Last King of Scotland – James MacAvoy

Last King of Scotland is the story of a young doctor whose youthful idealism is corrupted by the Ugandan President Idi Amin. Mixing fact with fiction, the movie follows the rise and moral descent of the dictator. Forest Whitaker won the Academy Award for his portrayal of Idi Amin.

Jaguar – Film by Jean Rouch

I haven’t seen this film since college, but Jaguar made a big impression on me as a young film student. Directed by Jean Rouch – an ethnographic filmmaker whose jump cut editing style was popularized by film director Jean Luc Godard. It stars Damouré Zika as a young Songhai man traveling for work to the Gold Coast. It has incredible energy.

What are your favorites? I’d love your suggestions.

Addis Ababa – A Sensory Delight

Wedding Mass at Trinity Cathedral - Addis Ababa
Wedding Mass at Trinity Cathedral - Addis Ababa

36 hours of traveling and we arrived in Addis Ababa. Not knowing what to expect, the city was full of surprises. Addis Ababa is the third highest capital in the world. With an altitude of 8300 feet, the climate is very temperate – staying in the 70s year round.

So besides curiosity, what prompted a trip to Ethiopia? Last month my cousin Kristen got married at the Holy Trinity Cathedral in Addis Ababa, where Haile Selassie is buried. The Ethiopian Orthodox mass started at 5am and lasted four hours long (much to my husband’s chagrin). It didn’t help matters that sitting was highly frowned upon. The service was like stepping back into Biblical times – women swathed in white veils, men leaning on prayers sticks and lots of sonorous chanting. Long yes, but lovely too.

Kristen & Natti's Wedding - Trinity Cathedral

We stayed at a local hotel called the Panorama.  It was comfortable but not fancy. We toured the city – visiting the National Museuem, St. George’s Cathedral (built in 1896 to commemorate the victory over Italy’s occupation) and the Ethiopian Ethnological Museum -Haile Selassie’s former palace, which had some nice displays on the history and culture of Ethiopia. 

Caffe Tomoca

One of my favorite stops was Caffe Tomoca. We enjoyed 30 cent shots of incredible espresso. History tells us Ethiopia is the birthplace of coffee – supposedly discovered by an itinerant goat herder who brought newly discovered coffee berries to some monks.

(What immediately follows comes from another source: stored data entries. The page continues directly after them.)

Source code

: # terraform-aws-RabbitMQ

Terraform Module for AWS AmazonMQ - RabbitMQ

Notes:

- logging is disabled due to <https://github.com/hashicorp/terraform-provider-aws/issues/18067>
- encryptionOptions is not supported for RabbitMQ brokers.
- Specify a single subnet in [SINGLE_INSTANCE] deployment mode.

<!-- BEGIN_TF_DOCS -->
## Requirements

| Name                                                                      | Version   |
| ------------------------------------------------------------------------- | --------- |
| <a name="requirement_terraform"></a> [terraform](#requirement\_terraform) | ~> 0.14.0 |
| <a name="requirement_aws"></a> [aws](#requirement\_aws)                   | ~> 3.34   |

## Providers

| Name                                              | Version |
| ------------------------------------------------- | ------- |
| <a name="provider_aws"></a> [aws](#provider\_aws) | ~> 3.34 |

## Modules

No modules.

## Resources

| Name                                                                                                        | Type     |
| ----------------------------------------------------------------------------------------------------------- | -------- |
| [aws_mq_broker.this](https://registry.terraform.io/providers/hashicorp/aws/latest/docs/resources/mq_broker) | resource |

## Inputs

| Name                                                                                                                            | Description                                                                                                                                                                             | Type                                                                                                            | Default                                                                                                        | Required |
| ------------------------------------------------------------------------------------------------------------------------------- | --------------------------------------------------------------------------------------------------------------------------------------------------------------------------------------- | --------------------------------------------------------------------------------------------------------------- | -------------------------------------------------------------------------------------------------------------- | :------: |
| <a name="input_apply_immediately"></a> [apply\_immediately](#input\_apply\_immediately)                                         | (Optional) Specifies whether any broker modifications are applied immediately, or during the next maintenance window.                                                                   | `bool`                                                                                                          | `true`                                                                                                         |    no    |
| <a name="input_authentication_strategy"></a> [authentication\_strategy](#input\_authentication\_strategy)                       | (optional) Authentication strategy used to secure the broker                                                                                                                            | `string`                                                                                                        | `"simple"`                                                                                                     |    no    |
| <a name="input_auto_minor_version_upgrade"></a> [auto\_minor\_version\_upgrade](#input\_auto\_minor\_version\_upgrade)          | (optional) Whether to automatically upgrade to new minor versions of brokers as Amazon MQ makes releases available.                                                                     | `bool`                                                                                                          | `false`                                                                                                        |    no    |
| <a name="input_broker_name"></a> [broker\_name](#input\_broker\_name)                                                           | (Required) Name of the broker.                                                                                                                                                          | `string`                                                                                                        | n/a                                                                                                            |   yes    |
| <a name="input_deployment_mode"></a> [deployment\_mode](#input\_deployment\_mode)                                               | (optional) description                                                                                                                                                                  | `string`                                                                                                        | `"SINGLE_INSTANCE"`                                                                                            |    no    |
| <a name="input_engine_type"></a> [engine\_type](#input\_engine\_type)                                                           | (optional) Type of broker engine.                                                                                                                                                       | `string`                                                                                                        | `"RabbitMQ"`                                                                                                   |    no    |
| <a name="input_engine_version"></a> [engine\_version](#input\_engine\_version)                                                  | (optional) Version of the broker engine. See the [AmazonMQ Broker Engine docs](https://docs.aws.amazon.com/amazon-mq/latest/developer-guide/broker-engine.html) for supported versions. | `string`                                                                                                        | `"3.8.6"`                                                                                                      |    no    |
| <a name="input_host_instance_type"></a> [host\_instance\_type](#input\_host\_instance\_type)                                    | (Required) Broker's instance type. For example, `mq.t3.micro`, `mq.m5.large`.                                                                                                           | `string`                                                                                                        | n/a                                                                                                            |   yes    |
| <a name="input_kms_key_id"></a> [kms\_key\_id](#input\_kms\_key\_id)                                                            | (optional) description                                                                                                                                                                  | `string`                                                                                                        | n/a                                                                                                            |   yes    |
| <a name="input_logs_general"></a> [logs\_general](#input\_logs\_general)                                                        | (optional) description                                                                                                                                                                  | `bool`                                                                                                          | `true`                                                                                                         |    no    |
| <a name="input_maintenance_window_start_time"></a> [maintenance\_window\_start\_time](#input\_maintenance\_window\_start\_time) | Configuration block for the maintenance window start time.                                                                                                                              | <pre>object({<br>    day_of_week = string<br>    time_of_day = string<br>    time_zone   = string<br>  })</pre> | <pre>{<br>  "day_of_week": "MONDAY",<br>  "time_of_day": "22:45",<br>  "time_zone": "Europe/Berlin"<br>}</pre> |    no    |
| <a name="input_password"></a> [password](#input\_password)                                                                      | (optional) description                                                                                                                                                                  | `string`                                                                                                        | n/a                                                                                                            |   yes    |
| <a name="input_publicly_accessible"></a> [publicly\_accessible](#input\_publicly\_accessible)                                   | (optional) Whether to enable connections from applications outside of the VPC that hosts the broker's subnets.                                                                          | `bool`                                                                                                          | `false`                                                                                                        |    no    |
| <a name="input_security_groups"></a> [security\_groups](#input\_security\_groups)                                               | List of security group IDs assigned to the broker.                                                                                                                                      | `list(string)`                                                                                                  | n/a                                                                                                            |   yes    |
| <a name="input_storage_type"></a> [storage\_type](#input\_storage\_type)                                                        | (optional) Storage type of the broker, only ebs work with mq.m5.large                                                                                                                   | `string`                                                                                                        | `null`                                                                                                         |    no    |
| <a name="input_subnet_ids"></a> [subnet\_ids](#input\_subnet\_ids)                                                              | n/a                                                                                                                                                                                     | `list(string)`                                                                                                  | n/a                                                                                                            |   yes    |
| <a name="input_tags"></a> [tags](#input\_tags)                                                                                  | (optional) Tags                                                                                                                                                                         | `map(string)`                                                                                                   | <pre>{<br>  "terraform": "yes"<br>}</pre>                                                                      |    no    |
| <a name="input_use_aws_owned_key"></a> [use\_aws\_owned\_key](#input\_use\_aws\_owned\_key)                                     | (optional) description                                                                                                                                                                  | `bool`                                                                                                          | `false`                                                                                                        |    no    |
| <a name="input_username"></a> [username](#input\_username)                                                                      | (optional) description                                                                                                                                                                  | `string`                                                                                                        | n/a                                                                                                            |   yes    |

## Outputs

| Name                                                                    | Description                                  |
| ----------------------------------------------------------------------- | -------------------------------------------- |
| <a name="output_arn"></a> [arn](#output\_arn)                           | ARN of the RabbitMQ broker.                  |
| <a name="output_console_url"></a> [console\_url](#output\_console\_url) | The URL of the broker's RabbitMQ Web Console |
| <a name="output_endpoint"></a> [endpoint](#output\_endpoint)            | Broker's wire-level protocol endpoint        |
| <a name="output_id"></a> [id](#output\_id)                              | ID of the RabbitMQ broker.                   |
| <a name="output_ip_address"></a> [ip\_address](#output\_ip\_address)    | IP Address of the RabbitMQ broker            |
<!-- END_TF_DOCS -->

Thinking the berries the work of the Devil, they threw them into the fire and were startled by the fragrant smell.  The monks covered the burnt beans with water, and the first coffee was brewed(!)  I bought a couple of bags as gifts, and my husband insisted on keeping them (sorry friends!)  Now that we have family in Addis, I’ve got orders placed for more.

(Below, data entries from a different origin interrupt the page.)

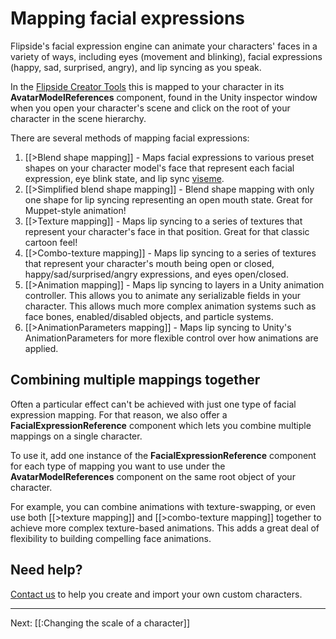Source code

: # Mapping facial expressions

Flipside's facial expression engine can animate your characters' faces in a variety of ways, including eyes (movement and blinking), facial expressions (happy, sad, surprised, angry), and lip syncing as you speak.

In the [Flipside Creator Tools](/docs/2021.1/creator-tools) this is mapped to your character in its **AvatarModelReferences** component, found in the Unity inspector window when you open your character's scene and click on the root of your character in the scene hierarchy.

There are several methods of mapping facial expressions:

1. [[>Blend shape mapping]] - Maps facial expressions to various preset shapes on your character model's face that represent each facial expression, eye blink state, and lip sync [viseme](https://en.wikipedia.org/wiki/Viseme).
2. [[>Simplified blend shape mapping]] - Blend shape mapping with only one shape for lip syncing representing an open mouth state. Great for Muppet-style animation!
3. [[>Texture mapping]] - Maps lip syncing to a series of textures that represent your character's face in that position. Great for that classic cartoon feel!
4. [[>Combo-texture mapping]] - Maps lip syncing to a series of textures that represent your character's mouth being open or closed, happy/sad/surprised/angry expressions, and eyes open/closed.
5. [[>Animation mapping]] - Maps lip syncing to layers in a Unity animation controller. This allows you to animate any serializable fields in your character. This allows much more complex animation systems such as face bones, enabled/disabled objects, and particle systems.
6. [[>AnimationParameters mapping]] - Maps lip syncing to Unity's AnimationParameters for more flexible control over how animations are applied.

## Combining multiple mappings together

Often a particular effect can't be achieved with just one type of facial expression mapping. For that reason, we also offer a **FacialExpressionReference** component which lets you combine multiple mappings on a single character.

To use it, add one instance of the **FacialExpressionReference** component for each type of mapping you want to use under the **AvatarModelReferences** component on the same root object of your character.

For example, you can combine animations with texture-swapping, or even use both [[>texture mapping]] and [[>combo-texture mapping]] together to achieve more complex texture-based animations. This adds a great deal of flexibility to building compelling face animations.

## Need help?

[Contact us](/contact) to help you create and import your own custom characters.

---

Next: [[:Changing the scale of a character]]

So how was the food?  Like most people, I’ve eaten Ethiopian food in LA and Portland, but let me tell you, it doesn’t come close the real thing. 

Delish dinner at Habesha!

First of all, the flavors are more savory and the heat from the peppers, more intense.  My cousin’s rehearsal dinner was held at Habesha, which was recently touted in a New York times article.  The dinner started with a lovely hand washing ritual, followed by a distribution of St. George’s beer and tej – Ethiopian honey wine. Dinner was piled on injera – dishes such as doro wet (chicken stewed in onions, chile and ginger) and shiro (yellow pea puree) amongst others flavored with berbere (the ground mixture of chiles, cinnamon, cardamom and cloves). Accompanying the dinner were some amazing singers and dancers busting moves I had never seen before. Before the night was over, a number of our group got pulled in for a twirl.

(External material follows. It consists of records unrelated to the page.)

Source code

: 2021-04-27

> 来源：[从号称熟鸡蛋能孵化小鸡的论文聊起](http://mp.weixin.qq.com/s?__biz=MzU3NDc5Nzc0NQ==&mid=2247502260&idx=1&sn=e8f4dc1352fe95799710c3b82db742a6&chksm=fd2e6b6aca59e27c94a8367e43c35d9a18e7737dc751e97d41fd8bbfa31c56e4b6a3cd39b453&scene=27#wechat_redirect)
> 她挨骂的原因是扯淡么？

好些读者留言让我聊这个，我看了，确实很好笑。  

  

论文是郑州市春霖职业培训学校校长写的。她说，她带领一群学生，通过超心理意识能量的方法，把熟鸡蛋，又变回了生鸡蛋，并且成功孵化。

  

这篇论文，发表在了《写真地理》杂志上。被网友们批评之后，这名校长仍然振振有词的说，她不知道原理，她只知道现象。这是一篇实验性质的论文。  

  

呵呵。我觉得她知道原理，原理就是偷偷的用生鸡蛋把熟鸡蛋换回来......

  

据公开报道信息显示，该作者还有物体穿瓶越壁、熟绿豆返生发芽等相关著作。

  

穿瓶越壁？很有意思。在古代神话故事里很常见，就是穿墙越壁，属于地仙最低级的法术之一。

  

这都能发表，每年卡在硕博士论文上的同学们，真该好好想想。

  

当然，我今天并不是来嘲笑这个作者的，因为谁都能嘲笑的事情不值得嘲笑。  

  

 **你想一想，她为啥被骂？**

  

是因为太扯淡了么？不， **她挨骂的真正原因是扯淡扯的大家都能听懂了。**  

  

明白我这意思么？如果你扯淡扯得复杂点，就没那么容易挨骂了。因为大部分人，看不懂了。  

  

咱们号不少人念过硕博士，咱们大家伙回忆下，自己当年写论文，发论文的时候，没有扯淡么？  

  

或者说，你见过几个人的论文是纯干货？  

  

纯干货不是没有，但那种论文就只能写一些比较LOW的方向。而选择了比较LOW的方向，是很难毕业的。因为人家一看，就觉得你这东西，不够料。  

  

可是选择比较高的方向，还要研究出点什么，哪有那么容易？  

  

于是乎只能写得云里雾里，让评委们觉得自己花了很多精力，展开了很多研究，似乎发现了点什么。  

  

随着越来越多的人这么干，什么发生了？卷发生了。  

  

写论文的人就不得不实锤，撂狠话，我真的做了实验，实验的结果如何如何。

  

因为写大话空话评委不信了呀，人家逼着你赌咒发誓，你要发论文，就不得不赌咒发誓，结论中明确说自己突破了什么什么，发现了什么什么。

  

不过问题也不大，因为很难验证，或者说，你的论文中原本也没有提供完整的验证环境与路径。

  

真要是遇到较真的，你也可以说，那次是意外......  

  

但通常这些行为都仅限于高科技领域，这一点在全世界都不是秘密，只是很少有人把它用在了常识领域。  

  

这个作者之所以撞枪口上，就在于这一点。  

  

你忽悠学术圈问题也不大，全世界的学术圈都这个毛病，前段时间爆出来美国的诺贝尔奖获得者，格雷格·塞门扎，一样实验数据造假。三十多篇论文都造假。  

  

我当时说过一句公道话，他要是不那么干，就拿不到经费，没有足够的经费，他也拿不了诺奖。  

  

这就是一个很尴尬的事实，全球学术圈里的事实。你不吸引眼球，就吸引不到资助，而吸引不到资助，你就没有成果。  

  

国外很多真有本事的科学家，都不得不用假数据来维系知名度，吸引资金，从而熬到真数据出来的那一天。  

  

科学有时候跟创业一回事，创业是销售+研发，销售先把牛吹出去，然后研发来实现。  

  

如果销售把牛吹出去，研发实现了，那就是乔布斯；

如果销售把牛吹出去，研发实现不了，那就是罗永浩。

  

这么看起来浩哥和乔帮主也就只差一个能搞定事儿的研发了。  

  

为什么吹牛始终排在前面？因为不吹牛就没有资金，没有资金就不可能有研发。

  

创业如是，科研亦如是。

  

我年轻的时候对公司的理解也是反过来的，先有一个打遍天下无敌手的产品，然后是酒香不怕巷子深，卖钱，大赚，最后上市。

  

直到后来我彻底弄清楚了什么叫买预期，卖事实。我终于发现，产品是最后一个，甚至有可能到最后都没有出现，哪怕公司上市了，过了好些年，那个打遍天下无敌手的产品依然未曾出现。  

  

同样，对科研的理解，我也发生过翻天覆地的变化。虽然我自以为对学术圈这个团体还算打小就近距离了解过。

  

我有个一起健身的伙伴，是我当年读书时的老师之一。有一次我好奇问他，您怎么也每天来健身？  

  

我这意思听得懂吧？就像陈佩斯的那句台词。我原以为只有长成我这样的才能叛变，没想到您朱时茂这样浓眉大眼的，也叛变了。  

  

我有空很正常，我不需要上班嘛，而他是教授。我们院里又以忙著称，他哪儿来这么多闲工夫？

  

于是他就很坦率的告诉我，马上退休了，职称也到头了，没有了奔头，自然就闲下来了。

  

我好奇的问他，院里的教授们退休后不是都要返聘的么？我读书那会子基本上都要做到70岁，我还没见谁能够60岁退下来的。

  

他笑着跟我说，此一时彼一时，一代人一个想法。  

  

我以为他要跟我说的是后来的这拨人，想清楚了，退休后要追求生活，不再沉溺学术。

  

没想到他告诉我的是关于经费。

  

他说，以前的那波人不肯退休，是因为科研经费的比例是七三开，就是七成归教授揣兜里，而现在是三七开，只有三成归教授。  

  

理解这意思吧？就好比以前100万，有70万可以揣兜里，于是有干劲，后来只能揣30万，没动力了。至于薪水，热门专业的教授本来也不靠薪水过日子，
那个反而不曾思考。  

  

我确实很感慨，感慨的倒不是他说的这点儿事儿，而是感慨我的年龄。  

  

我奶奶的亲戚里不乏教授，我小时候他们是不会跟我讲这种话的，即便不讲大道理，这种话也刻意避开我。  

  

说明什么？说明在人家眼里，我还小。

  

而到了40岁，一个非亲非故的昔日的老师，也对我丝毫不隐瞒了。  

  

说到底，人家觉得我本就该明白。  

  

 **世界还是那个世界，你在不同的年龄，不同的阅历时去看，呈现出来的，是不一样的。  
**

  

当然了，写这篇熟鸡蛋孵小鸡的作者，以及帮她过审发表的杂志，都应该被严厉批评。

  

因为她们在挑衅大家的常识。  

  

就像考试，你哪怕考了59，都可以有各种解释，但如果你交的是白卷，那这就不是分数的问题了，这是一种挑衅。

Addis Ababa was truly a surprise. Best of all the people were really friendly.  While there are few foreigners in the city, we were certainly welcomed.

Memories I will take with me – the perfume of Frankincense burning on coals, the thin dry Addis air, the delightfully spicy flavor of berbere, and the divine smell of freshly roasted Ethiopian coffee. አመሰግናለሁ [ameseg’nalehu] – thank you Ethiopia!